It started with my own extended family back home. Before the trip, I had persuaded my brothers and sisters, nephews and nieces here in the US to contribute money to be given to the family back home. I gave the money to my 70 year old brother, the only one left in Ghana. I had instructed how much he was to receive. Being a chief and in the full glare of his linguist, he could not take more than he was instructed to have. I deliberately gave the rest of the money to the oldest female in the house to be distributed among the people. Guess how lopsided the distribution was? It was from the high of 2 million cedis to the low 100,000 cedis. There was no reason to it other than greed. An older lady in the house whom I had instructed should be given 300,000 cedis, received nothing. I guess you are not safe from this ignominy of dishonesty, not even from your own family. I took taxi a couple of times on the same route to see how many of them will charge an honest fare. Of the ten drivers I took on the same route and distance; it was only one who charged me the prevailing fare. The correct fare is 1500 cedis. One driver changed me 10,000 cedis. I guess being a 'burger' is a danger in Ghana. The more things change the more they remain the same. Armed Robbers During my trip, armed robbery was in the news in Ghana. In fact, it hit close to home. My wife was attacked in Kumasi and when she called Ghana Police, she was told they had no guns to match the robbers. During this trip, a Methodist Minister was murdered in Kumasi during a home invasion and two Ivorians were killed on the Accra-Aflao road-all in the course of an armed robbery. Life is cheap in Ghana.

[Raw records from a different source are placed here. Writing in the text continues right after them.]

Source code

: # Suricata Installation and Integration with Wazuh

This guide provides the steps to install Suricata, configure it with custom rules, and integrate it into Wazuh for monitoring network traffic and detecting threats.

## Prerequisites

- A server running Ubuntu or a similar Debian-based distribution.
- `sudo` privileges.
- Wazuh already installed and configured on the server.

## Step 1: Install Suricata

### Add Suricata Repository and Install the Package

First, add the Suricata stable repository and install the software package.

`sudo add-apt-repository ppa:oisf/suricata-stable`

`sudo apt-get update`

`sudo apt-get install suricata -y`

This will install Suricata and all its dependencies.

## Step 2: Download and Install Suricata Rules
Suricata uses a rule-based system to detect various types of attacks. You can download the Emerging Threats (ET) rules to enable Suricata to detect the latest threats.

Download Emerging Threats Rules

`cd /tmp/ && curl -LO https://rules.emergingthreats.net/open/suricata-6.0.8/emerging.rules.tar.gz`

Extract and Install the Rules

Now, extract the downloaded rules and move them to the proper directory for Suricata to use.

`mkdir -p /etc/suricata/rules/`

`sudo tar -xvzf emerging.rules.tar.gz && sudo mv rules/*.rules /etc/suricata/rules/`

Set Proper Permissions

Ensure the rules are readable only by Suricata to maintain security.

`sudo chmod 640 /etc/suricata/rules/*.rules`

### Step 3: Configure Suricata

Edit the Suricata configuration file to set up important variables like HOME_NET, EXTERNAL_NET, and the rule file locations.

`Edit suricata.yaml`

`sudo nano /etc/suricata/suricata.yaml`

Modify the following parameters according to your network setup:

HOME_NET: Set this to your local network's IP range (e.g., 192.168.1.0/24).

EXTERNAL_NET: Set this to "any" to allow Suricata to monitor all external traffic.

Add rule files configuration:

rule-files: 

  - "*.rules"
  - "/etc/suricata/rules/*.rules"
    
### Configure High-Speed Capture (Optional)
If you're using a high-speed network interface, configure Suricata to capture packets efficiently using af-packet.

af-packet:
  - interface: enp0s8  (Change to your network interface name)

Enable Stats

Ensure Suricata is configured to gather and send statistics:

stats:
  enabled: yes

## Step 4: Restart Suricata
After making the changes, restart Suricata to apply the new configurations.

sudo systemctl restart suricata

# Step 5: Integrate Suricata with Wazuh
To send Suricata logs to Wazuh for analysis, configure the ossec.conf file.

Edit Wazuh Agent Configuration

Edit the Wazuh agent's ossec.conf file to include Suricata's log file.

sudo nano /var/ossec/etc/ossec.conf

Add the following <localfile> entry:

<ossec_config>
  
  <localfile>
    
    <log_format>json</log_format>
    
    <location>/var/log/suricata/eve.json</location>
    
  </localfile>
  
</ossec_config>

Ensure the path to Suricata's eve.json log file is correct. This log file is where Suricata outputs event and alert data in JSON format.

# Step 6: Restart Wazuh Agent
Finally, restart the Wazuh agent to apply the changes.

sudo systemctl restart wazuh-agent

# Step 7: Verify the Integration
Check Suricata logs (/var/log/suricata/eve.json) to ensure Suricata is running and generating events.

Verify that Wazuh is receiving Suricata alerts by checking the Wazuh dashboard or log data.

I also noticed another peculiarly Ghanaian phenomenon, blaming foreigners for the spate of armed robberies. When you speak to the average person on the street, he is quick to blame foreign elements as the villains. To the contrary, Ghana Police records indicate that the armed robbers were equal opportunity criminals. They spanned the whole tribal spectrum….Ewe, Ga, Asante, Dagomba, Hausa, Fante, Fulani etc. They are mostly Ghanaians. Some of the seasoned robbers are equipped with AK 47. The institutionalization of violence during the PNDC era through the so-called committees for the defense of the revolution has metastasized into a full-blown culture of armed robbery. Remember the glamorization of violence during the heady days of the discredited revolution? Coupled with the high unemployment rate among the youth today, you have a recipe for disaster. Pedestrian Sidewalks Most of the roads in the big city downtowns have pedestrian sidewalks. You would think that in a country where 95% of the population does not own private cars, pedestrian right of way on these sidewalks will be respected. For still inexplicable reasons, the Ghanaian mindset is diametrically opposed to the unimpeded flow of pedestrian traffic on the streets of our cities' downtowns. The hawkers and peddlers of cheap imports like PK chewing gum, handkerchiefs and dog chains hold sway on the sidewalks. It's happening all over the country, in Accra, Kumasi and Sekondi-Takoradi. The hawkers have turned the sidewalks into one gigantic bazaar with a jumble of cacophonous shouts to attract customers. Today, you see peddlers and hawkers average of age fifteen, but I see the next generation of armed robbers. How do we explain the fact that remittances from Ghanaians in the Diaspora amount to nearly $3 billion annually, yet we are unable to do anything with this money other than to support an insatiable national appetite for cheap Chinese imports? Until we all come up with new and innovative ways to create jobs, the country would continue to exist as a mendicant nation dependent on international handouts for survival. Here are some few observations.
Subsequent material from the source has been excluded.